Between the line containing "-> ](/src/Question_Sets/Set_4/Answers/Question_15.md) |" and the line containing "-> ](/src/Question_Sets/Set_4/Answers/Question_17.md) |" lies a run of lines; give that run again exactly, with both of those lines, and nothing else from the entries below.

[Records from a collection]
══════

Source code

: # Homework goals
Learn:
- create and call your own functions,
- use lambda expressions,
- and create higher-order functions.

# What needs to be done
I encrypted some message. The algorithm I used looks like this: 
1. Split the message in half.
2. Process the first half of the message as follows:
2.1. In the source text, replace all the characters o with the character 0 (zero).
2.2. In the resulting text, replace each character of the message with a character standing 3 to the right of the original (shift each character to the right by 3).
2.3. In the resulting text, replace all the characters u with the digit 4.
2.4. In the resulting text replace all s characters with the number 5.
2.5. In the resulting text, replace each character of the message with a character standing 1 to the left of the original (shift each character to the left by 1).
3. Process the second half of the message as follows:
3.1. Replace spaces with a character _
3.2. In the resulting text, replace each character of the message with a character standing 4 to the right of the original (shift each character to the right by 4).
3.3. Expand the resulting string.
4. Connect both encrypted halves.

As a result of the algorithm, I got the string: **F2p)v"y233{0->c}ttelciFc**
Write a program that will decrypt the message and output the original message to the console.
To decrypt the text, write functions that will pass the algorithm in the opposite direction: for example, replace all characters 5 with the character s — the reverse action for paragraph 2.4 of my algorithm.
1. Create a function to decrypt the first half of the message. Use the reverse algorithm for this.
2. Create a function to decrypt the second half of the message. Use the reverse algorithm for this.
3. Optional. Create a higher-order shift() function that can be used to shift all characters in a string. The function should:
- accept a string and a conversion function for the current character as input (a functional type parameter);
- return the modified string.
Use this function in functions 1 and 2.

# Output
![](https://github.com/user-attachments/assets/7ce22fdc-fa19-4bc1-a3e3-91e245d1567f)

══════

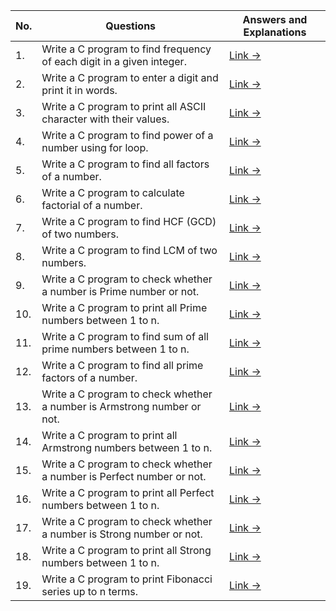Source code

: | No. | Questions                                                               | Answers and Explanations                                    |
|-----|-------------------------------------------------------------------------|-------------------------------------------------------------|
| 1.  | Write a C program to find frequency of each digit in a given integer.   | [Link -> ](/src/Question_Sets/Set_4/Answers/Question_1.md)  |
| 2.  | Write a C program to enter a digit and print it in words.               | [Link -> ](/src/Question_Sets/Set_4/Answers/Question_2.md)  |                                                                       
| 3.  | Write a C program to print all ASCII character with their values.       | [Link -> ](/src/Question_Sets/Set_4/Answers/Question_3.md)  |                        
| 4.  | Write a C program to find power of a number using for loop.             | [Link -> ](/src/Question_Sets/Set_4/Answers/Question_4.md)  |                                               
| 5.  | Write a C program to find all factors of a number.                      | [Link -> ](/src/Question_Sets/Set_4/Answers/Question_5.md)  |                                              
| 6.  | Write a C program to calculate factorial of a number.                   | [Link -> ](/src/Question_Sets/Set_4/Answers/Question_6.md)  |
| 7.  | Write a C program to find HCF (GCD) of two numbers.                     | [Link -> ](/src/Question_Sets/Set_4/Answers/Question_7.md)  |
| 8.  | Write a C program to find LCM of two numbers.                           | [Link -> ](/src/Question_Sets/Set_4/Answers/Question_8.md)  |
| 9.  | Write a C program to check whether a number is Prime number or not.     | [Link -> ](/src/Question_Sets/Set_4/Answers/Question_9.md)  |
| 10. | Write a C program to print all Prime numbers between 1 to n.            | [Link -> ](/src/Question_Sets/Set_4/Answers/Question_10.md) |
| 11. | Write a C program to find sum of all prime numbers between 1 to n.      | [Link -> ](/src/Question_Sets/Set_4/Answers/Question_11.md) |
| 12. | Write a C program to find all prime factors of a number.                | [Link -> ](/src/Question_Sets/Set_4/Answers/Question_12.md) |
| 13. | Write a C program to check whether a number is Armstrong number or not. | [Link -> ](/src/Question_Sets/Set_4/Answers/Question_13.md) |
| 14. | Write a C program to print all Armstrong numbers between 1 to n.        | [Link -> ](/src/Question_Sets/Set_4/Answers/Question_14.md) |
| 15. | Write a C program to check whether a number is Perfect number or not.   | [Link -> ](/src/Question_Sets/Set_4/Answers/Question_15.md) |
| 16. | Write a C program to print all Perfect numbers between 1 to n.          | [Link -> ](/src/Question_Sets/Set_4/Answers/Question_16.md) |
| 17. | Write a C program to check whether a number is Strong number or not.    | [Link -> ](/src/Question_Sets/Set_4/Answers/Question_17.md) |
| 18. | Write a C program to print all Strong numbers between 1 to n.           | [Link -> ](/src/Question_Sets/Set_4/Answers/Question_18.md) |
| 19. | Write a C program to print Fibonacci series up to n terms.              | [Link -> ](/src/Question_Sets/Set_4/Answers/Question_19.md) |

══════

## THE COMPLETED TASK
| 15. | Write a C program to check whether a number is Perfect number or not.   | [Link -> ](/src/Question_Sets/Set_4/Answers/Question_15.md) |
| 16. | Write a C program to print all Perfect numbers between 1 to n.          | [Link -> ](/src/Question_Sets/Set_4/Answers/Question_16.md) |
| 17. | Write a C program to check whether a number is Strong number or not.    | [Link -> ](/src/Question_Sets/Set_4/Answers/Question_17.md) |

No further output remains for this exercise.